### RECORDS FOR THE EXERCISE
<<<<
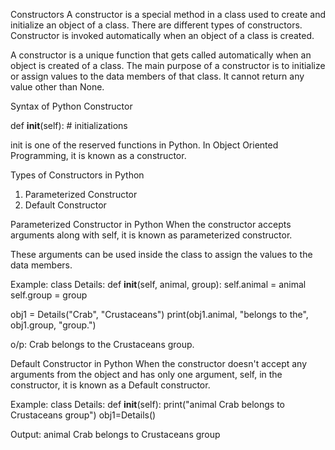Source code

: Constructors
A constructor is a special method in a class used to create and initialize an object of a class. There are different types of constructors. Constructor is invoked automatically when an object of a class is created.

A constructor is a unique function that gets called automatically when an object is created of a class. The main purpose of a constructor is to initialize or assign values to the data members of that class. It cannot return any value other than None.

Syntax of Python Constructor

def __init__(self):
	# initializations

init is one of the reserved functions in Python. In Object Oriented Programming, it is known as a constructor.

Types of Constructors in Python
1. Parameterized Constructor
2. Default Constructor    

Parameterized Constructor in Python
When the constructor accepts arguments along with self, it is known as parameterized constructor.

These arguments can be used inside the class to assign the values to the data members.

Example:
class Details:
    def __init__(self, animal, group):
        self.animal = animal
        self.group = group

obj1 = Details("Crab", "Crustaceans")
print(obj1.animal, "belongs to the", obj1.group, "group.")


o/p:
Crab belongs to the Crustaceans group.

Default Constructor in Python
When the constructor doesn't accept any arguments from the object and has only one argument, self, in the constructor, it is known as a Default constructor.

Example:
class Details:
  def __init__(self):
    print("animal Crab belongs to Crustaceans group")
obj1=Details()

Output:
animal Crab belongs to Crustaceans group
>>>>
### EXERCISE
All lines with the word "belongs" are needed; pull them from the entries and copy each.

### ANSWER TO THE PROBLEM
print(obj1.animal, "belongs to the", obj1.group, "group.")
Crab belongs to the Crustaceans group.
    print("animal Crab belongs to Crustaceans group")
animal Crab belongs to Crustaceans group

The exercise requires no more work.